▸ What you are asked to do: Beneath this line is the data. Output exactly the lines from the line with "the flythrough. |" to the line with "the direction. |", both ends included, and nothing more.

------ Exercise inputs

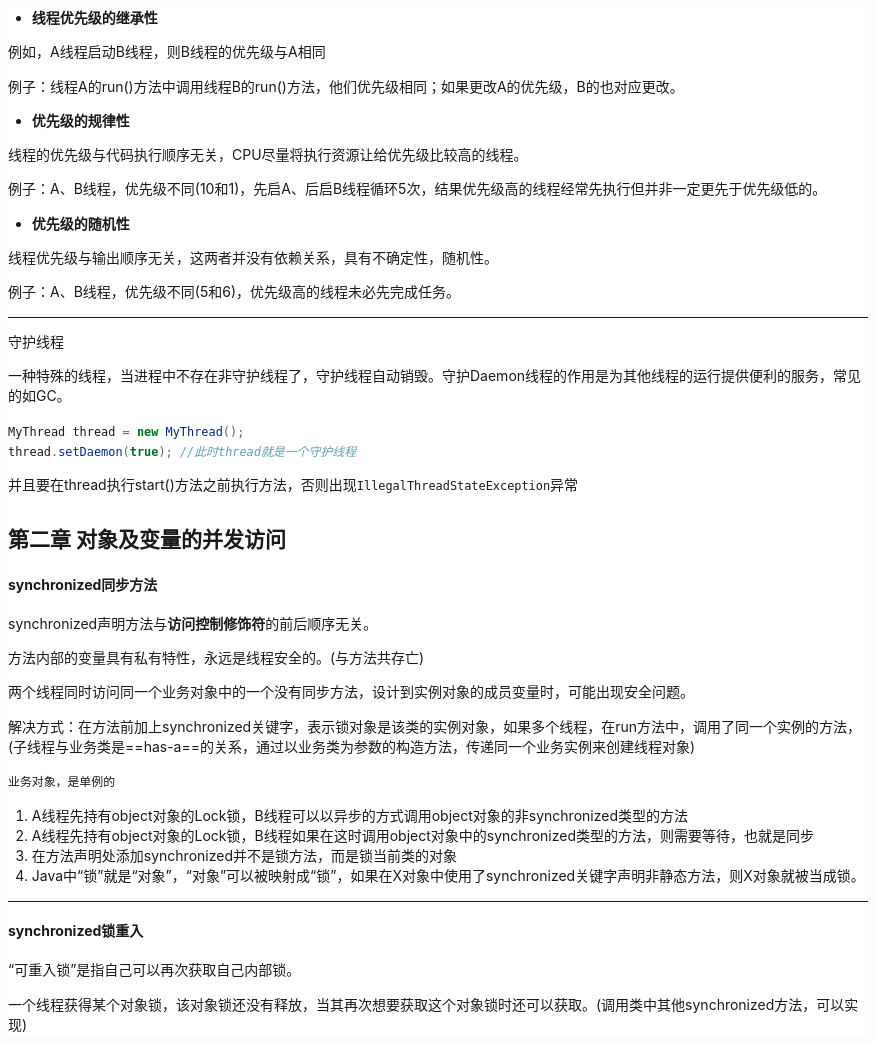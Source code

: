 - **线程优先级的继承性**

例如，A线程启动B线程，则B线程的优先级与A相同

例子：线程A的run()方法中调用线程B的run()方法，他们优先级相同；如果更改A的优先级，B的也对应更改。

- **优先级的规律性**

线程的优先级与代码执行顺序无关，CPU尽量将执行资源让给优先级比较高的线程。

例子：A、B线程，优先级不同(10和1)，先启A、后启B线程循环5次，结果优先级高的线程经常先执行但并非一定更先于优先级低的。

- **优先级的随机性**

线程优先级与输出顺序无关，这两者并没有依赖关系，具有不确定性，随机性。

例子：A、B线程，优先级不同(5和6)，优先级高的线程未必先完成任务。

------

守护线程

一种特殊的线程，当进程中不存在非守护线程了，守护线程自动销毁。守护Daemon线程的作用是为其他线程的运行提供便利的服务，常见的如GC。

```java
MyThread thread = new MyThread();
thread.setDaemon(true); //此时thread就是一个守护线程
```

并且要在thread执行start()方法之前执行方法，否则出现`IllegalThreadStateException`异常

## 第二章 对象及变量的并发访问

#### synchronized同步方法

synchronized声明方法与**访问控制修饰符**的前后顺序无关。

方法内部的变量具有私有特性，永远是线程安全的。(与方法共存亡)

两个线程同时访问同一个业务对象中的一个没有同步方法，设计到实例对象的成员变量时，可能出现安全问题。

解决方式：在方法前加上synchronized关键字，表示锁对象是该类的实例对象，如果多个线程，在run方法中，调用了同一个实例的方法，(子线程与业务类是==has-a==的关系，通过以业务类为参数的构造方法，传递同一个业务实例来创建线程对象)

```java
业务对象，是单例的
```

1. A线程先持有object对象的Lock锁，B线程可以以异步的方式调用object对象的非synchronized类型的方法
2. A线程先持有object对象的Lock锁，B线程如果在这时调用object对象中的synchronized类型的方法，则需要等待，也就是同步
3. 在方法声明处添加synchronized并不是锁方法，而是锁当前类的对象
4. Java中“锁”就是“对象”，“对象”可以被映射成“锁”，如果在X对象中使用了synchronized关键字声明非静态方法，则X对象就被当成锁。

------

#### synchronized锁重入

“可重入锁”是指自己可以再次获取自己内部锁。

一个线程获得某个对象锁，该对象锁还没有释放，当其再次想要获取这个对象锁时还可以获取。(调用类中其他synchronized方法，可以实现)

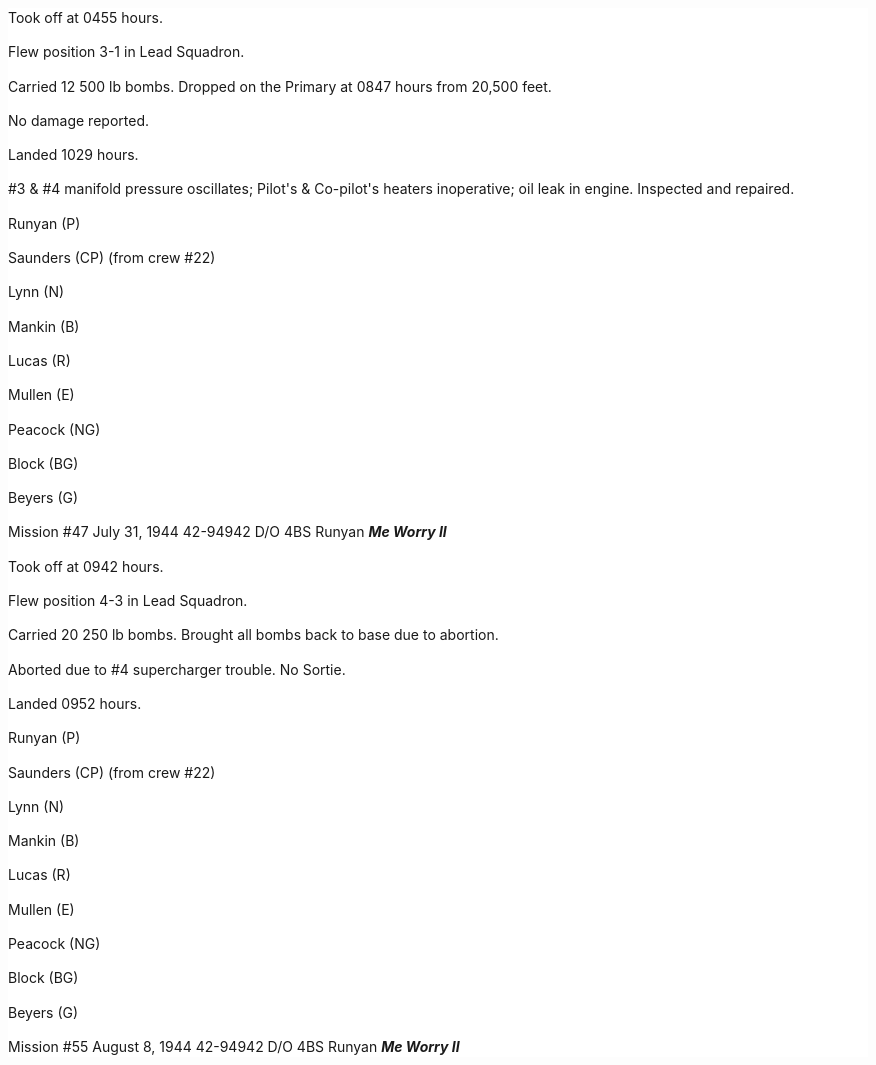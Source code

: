 Took off at 0455 hours.

Flew position 3-1 in Lead Squadron.

Carried 12 500 lb bombs. Dropped on the Primary at 0847
hours from 20,500 feet.

No damage reported.

Landed 1029 hours.

#3 \& #4 manifold pressure oscillates; Pilot's \&
Co-pilot's heaters inoperative; oil leak in engine. Inspected and repaired.

Runyan (P)

Saunders (CP) (from crew #22)

Lynn (N)

Mankin (B)

Lucas (R)

Mullen (E)

Peacock (NG)

Block (BG)

Beyers (G)

Mission #47 July 31, 1944 42-94942 D/O 4BS Runyan ***Me
Worry II***

Took off at 0942 hours.

Flew position 4-3 in Lead Squadron.

Carried 20 250 lb bombs. Brought all bombs back to base due
to abortion.

Aborted due to #4 supercharger trouble. No Sortie.

Landed 0952 hours.

Runyan (P)

Saunders (CP) (from crew #22)

Lynn (N)

Mankin (B)

Lucas (R)

Mullen (E)

Peacock (NG)

Block (BG)

Beyers (G)

Mission #55 August 8, 1944 42-94942 D/O 4BS Runyan ***Me
Worry II***

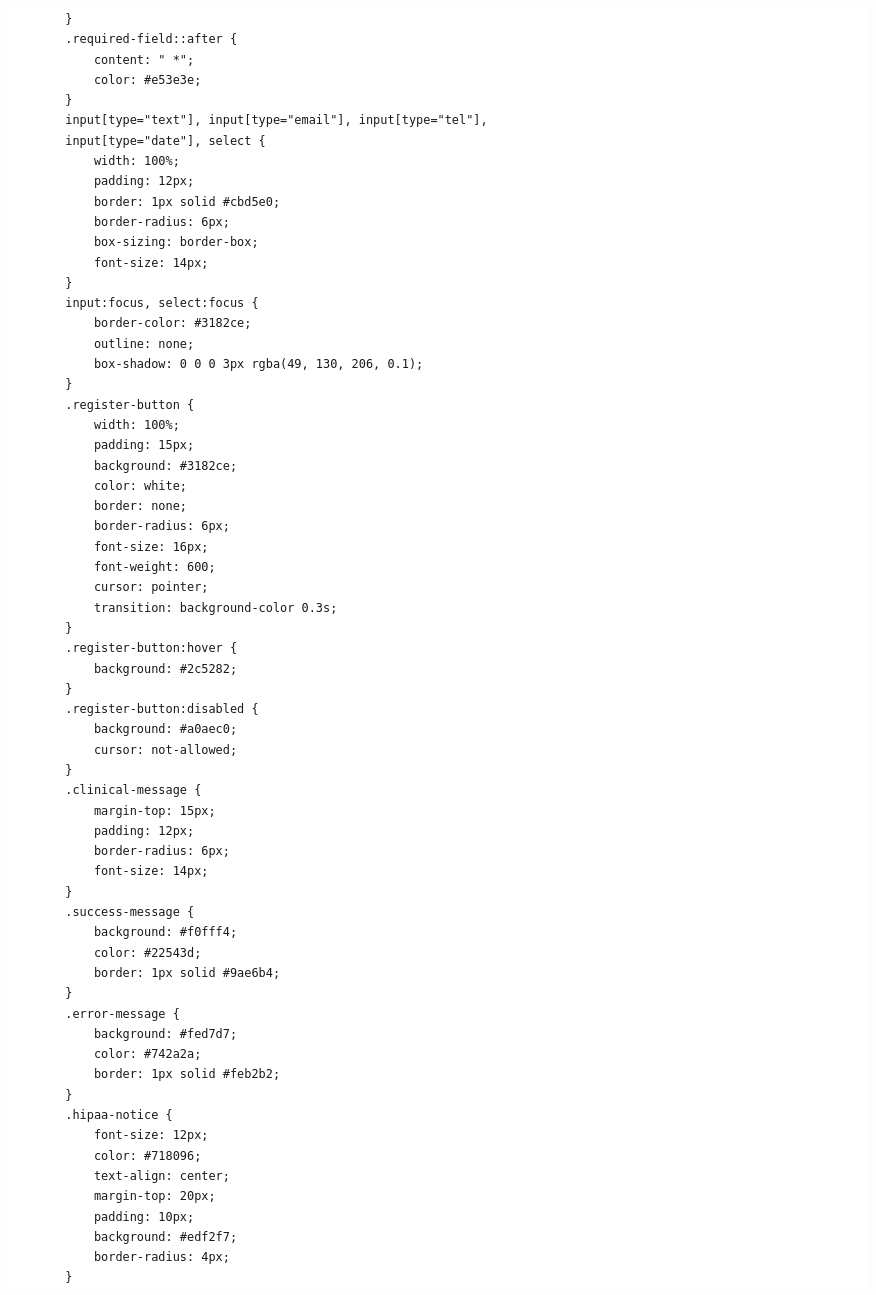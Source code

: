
 ```html
        }
        .required-field::after {
            content: " *";
            color: #e53e3e;
        }
        input[type="text"], input[type="email"], input[type="tel"], 
        input[type="date"], select {
            width: 100%;
            padding: 12px;
            border: 1px solid #cbd5e0;
            border-radius: 6px;
            box-sizing: border-box;
            font-size: 14px;
        }
        input:focus, select:focus {
            border-color: #3182ce;
            outline: none;
            box-shadow: 0 0 0 3px rgba(49, 130, 206, 0.1);
        }
        .register-button {
            width: 100%;
            padding: 15px;
            background: #3182ce;
            color: white;
            border: none;
            border-radius: 6px;
            font-size: 16px;
            font-weight: 600;
            cursor: pointer;
            transition: background-color 0.3s;
        }
        .register-button:hover {
            background: #2c5282;
        }
        .register-button:disabled {
            background: #a0aec0;
            cursor: not-allowed;
        }
        .clinical-message {
            margin-top: 15px;
            padding: 12px;
            border-radius: 6px;
            font-size: 14px;
        }
        .success-message {
            background: #f0fff4;
            color: #22543d;
            border: 1px solid #9ae6b4;
        }
        .error-message {
            background: #fed7d7;
            color: #742a2a;
            border: 1px solid #feb2b2;
        }
        .hipaa-notice {
            font-size: 12px;
            color: #718096;
            text-align: center;
            margin-top: 20px;
            padding: 10px;
            background: #edf2f7;
            border-radius: 4px;
        }
```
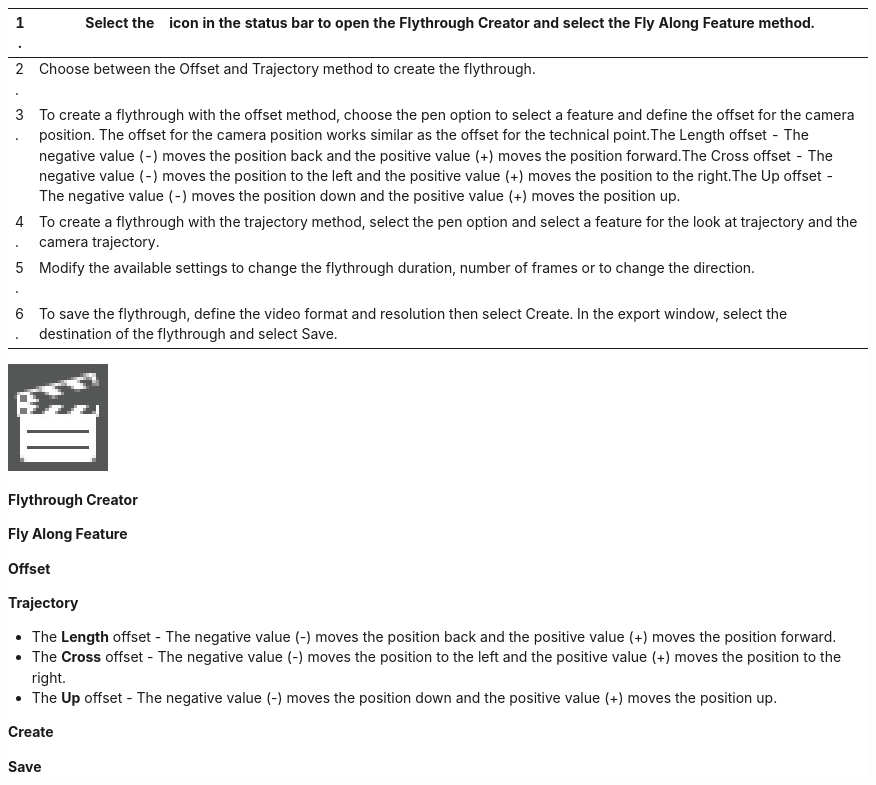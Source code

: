 | 1. | Select the    icon in the status bar to open the Flythrough Creator and select the Fly Along Feature method. |
| --- | --- |
| 2. | Choose between the Offset and Trajectory method to create the flythrough. |
| 3. | To create a flythrough with the offset method, choose the pen option to select a feature and define the offset for the camera position. The offset for the camera position works similar as the offset for the technical point.The Length offset - The negative value (-) moves the position back and the positive value (+) moves the position forward.The Cross offset - The negative value (-) moves the position to the left and the positive value (+) moves the position to the right.The Up offset - The negative value (-) moves the position down and the positive value (+) moves the position up. |
| 4. | To create a flythrough with the trajectory method, select the pen option and select a feature for the look at trajectory and the camera trajectory. |
| 5. | Modify the available settings to change the flythrough duration, number of frames or to change the direction. |
| 6. | To save the flythrough, define the video format and resolution then select Create. In the export window, select the destination of the flythrough and select Save. |

![Image](graphics/01006190.jpg)

**Flythrough Creator**

**Fly Along Feature**

**Offset**

**Trajectory**

- The **Length** offset - The negative value (-) moves the position back and the positive value (+) moves the position forward.
- The **Cross** offset - The negative value (-) moves the position to the left and the positive value (+) moves the position to the right.
- The **Up** offset - The negative value (-) moves the position down and the positive value (+) moves the position up.

**Create**

**Save**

------------

▸ Answer to this task:
| 2. | Choose between the Offset and Trajectory method to create the flythrough. |
| 3. | To create a flythrough with the offset method, choose the pen option to select a feature and define the offset for the camera position. The offset for the camera position works similar as the offset for the technical point.The Length offset - The negative value (-) moves the position back and the positive value (+) moves the position forward.The Cross offset - The negative value (-) moves the position to the left and the positive value (+) moves the position to the right.The Up offset - The negative value (-) moves the position down and the positive value (+) moves the position up. |
| 4. | To create a flythrough with the trajectory method, select the pen option and select a feature for the look at trajectory and the camera trajectory. |
| 5. | Modify the available settings to change the flythrough duration, number of frames or to change the direction. |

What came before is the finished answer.